** Opening Records to use block **

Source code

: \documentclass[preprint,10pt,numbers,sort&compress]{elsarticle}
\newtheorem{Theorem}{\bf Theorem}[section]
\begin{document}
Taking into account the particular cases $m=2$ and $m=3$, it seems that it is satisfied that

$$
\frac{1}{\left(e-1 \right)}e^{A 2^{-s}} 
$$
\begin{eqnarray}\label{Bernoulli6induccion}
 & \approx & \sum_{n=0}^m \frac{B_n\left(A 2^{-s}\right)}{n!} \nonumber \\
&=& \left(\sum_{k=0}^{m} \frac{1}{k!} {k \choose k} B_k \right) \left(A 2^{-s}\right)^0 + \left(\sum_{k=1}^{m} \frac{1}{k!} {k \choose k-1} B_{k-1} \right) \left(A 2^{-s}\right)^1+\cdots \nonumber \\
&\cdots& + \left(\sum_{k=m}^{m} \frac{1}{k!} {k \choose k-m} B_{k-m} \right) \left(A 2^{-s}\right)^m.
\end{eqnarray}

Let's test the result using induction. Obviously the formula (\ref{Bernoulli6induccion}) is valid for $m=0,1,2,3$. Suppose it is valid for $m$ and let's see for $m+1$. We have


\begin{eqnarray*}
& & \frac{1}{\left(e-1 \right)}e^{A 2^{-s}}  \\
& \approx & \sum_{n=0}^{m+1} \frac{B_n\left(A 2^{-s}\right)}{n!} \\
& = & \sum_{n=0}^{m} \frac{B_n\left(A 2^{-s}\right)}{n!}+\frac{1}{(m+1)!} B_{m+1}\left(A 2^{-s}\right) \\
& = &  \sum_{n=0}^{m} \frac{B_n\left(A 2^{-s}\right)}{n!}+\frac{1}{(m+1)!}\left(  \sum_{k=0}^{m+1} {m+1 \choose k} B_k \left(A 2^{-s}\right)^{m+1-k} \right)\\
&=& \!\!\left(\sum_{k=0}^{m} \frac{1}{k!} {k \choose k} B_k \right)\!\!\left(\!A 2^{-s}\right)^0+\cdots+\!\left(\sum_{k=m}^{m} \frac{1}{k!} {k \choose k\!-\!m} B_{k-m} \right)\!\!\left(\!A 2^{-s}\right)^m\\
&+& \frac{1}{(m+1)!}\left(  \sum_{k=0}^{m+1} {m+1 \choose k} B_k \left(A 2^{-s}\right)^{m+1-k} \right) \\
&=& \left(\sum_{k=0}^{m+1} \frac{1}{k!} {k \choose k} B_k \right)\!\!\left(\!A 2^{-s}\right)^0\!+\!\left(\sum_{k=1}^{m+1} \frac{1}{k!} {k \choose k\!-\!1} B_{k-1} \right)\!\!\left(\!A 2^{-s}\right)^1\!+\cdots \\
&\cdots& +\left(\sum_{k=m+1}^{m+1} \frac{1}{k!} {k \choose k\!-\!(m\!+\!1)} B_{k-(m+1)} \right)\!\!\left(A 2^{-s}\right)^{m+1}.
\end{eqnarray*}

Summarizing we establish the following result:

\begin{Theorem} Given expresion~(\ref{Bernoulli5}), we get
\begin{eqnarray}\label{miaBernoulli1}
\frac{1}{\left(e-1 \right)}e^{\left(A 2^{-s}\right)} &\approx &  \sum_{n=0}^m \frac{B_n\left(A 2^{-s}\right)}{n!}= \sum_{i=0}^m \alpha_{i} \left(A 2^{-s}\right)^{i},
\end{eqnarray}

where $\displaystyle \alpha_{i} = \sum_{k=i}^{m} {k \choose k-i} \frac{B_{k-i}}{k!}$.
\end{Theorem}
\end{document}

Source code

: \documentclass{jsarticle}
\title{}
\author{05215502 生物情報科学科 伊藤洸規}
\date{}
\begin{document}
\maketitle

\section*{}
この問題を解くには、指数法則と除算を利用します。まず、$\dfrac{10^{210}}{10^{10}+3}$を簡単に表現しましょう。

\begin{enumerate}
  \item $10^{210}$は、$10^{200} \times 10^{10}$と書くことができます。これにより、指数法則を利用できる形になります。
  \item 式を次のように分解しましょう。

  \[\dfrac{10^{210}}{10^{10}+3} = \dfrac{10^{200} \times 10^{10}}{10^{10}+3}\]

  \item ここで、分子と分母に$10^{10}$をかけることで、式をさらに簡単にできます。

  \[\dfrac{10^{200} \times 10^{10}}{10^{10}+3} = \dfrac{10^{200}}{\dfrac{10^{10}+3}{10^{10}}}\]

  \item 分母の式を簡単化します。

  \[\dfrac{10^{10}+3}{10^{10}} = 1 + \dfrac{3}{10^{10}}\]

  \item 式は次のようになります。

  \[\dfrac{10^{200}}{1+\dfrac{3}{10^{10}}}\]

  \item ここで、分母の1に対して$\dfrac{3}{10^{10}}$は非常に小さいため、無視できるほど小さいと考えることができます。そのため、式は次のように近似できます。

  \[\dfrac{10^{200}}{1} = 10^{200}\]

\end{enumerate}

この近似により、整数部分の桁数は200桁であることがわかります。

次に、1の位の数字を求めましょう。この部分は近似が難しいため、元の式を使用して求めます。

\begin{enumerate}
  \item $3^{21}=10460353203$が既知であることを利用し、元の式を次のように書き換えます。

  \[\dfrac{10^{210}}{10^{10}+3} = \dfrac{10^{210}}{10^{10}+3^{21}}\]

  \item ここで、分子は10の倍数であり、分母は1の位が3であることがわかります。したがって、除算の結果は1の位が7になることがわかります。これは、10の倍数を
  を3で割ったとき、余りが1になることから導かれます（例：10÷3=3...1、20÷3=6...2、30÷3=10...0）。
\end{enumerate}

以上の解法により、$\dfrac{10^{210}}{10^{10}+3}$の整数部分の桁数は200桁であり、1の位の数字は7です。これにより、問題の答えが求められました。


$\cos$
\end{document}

** Closing Records to use block **

Problem requirements -
Copy out every entry, keeping each line exactly as it is.

Solution for this problem -
Source code

: \documentclass[preprint,10pt,numbers,sort&compress]{elsarticle}
\newtheorem{Theorem}{\bf Theorem}[section]
\begin{document}
Taking into account the particular cases $m=2$ and $m=3$, it seems that it is satisfied that

$$
\frac{1}{\left(e-1 \right)}e^{A 2^{-s}} 
$$
\begin{eqnarray}\label{Bernoulli6induccion}
 & \approx & \sum_{n=0}^m \frac{B_n\left(A 2^{-s}\right)}{n!} \nonumber \\
&=& \left(\sum_{k=0}^{m} \frac{1}{k!} {k \choose k} B_k \right) \left(A 2^{-s}\right)^0 + \left(\sum_{k=1}^{m} \frac{1}{k!} {k \choose k-1} B_{k-1} \right) \left(A 2^{-s}\right)^1+\cdots \nonumber \\
&\cdots& + \left(\sum_{k=m}^{m} \frac{1}{k!} {k \choose k-m} B_{k-m} \right) \left(A 2^{-s}\right)^m.
\end{eqnarray}

Let's test the result using induction. Obviously the formula (\ref{Bernoulli6induccion}) is valid for $m=0,1,2,3$. Suppose it is valid for $m$ and let's see for $m+1$. We have


\begin{eqnarray*}
& & \frac{1}{\left(e-1 \right)}e^{A 2^{-s}}  \\
& \approx & \sum_{n=0}^{m+1} \frac{B_n\left(A 2^{-s}\right)}{n!} \\
& = & \sum_{n=0}^{m} \frac{B_n\left(A 2^{-s}\right)}{n!}+\frac{1}{(m+1)!} B_{m+1}\left(A 2^{-s}\right) \\
& = &  \sum_{n=0}^{m} \frac{B_n\left(A 2^{-s}\right)}{n!}+\frac{1}{(m+1)!}\left(  \sum_{k=0}^{m+1} {m+1 \choose k} B_k \left(A 2^{-s}\right)^{m+1-k} \right)\\
&=& \!\!\left(\sum_{k=0}^{m} \frac{1}{k!} {k \choose k} B_k \right)\!\!\left(\!A 2^{-s}\right)^0+\cdots+\!\left(\sum_{k=m}^{m} \frac{1}{k!} {k \choose k\!-\!m} B_{k-m} \right)\!\!\left(\!A 2^{-s}\right)^m\\
&+& \frac{1}{(m+1)!}\left(  \sum_{k=0}^{m+1} {m+1 \choose k} B_k \left(A 2^{-s}\right)^{m+1-k} \right) \\
&=& \left(\sum_{k=0}^{m+1} \frac{1}{k!} {k \choose k} B_k \right)\!\!\left(\!A 2^{-s}\right)^0\!+\!\left(\sum_{k=1}^{m+1} \frac{1}{k!} {k \choose k\!-\!1} B_{k-1} \right)\!\!\left(\!A 2^{-s}\right)^1\!+\cdots \\
&\cdots& +\left(\sum_{k=m+1}^{m+1} \frac{1}{k!} {k \choose k\!-\!(m\!+\!1)} B_{k-(m+1)} \right)\!\!\left(A 2^{-s}\right)^{m+1}.
\end{eqnarray*}

Summarizing we establish the following result:

\begin{Theorem} Given expresion~(\ref{Bernoulli5}), we get
\begin{eqnarray}\label{miaBernoulli1}
\frac{1}{\left(e-1 \right)}e^{\left(A 2^{-s}\right)} &\approx &  \sum_{n=0}^m \frac{B_n\left(A 2^{-s}\right)}{n!}= \sum_{i=0}^m \alpha_{i} \left(A 2^{-s}\right)^{i},
\end{eqnarray}

where $\displaystyle \alpha_{i} = \sum_{k=i}^{m} {k \choose k-i} \frac{B_{k-i}}{k!}$.
\end{Theorem}
\end{document}

Source code

: \documentclass{jsarticle}
\title{}
\author{05215502 生物情報科学科 伊藤洸規}
\date{}
\begin{document}
\maketitle

\section*{}
この問題を解くには、指数法則と除算を利用します。まず、$\dfrac{10^{210}}{10^{10}+3}$を簡単に表現しましょう。

\begin{enumerate}
  \item $10^{210}$は、$10^{200} \times 10^{10}$と書くことができます。これにより、指数法則を利用できる形になります。
  \item 式を次のように分解しましょう。

  \[\dfrac{10^{210}}{10^{10}+3} = \dfrac{10^{200} \times 10^{10}}{10^{10}+3}\]

  \item ここで、分子と分母に$10^{10}$をかけることで、式をさらに簡単にできます。

  \[\dfrac{10^{200} \times 10^{10}}{10^{10}+3} = \dfrac{10^{200}}{\dfrac{10^{10}+3}{10^{10}}}\]

  \item 分母の式を簡単化します。

  \[\dfrac{10^{10}+3}{10^{10}} = 1 + \dfrac{3}{10^{10}}\]

  \item 式は次のようになります。

  \[\dfrac{10^{200}}{1+\dfrac{3}{10^{10}}}\]

  \item ここで、分母の1に対して$\dfrac{3}{10^{10}}$は非常に小さいため、無視できるほど小さいと考えることができます。そのため、式は次のように近似できます。

  \[\dfrac{10^{200}}{1} = 10^{200}\]

\end{enumerate}

この近似により、整数部分の桁数は200桁であることがわかります。

次に、1の位の数字を求めましょう。この部分は近似が難しいため、元の式を使用して求めます。

\begin{enumerate}
  \item $3^{21}=10460353203$が既知であることを利用し、元の式を次のように書き換えます。

  \[\dfrac{10^{210}}{10^{10}+3} = \dfrac{10^{210}}{10^{10}+3^{21}}\]

  \item ここで、分子は10の倍数であり、分母は1の位が3であることがわかります。したがって、除算の結果は1の位が7になることがわかります。これは、10の倍数を
  を3で割ったとき、余りが1になることから導かれます（例：10÷3=3...1、20÷3=6...2、30÷3=10...0）。
\end{enumerate}

以上の解法により、$\dfrac{10^{210}}{10^{10}+3}$の整数部分の桁数は200桁であり、1の位の数字は7です。これにより、問題の答えが求められました。


$\cos$
\end{document}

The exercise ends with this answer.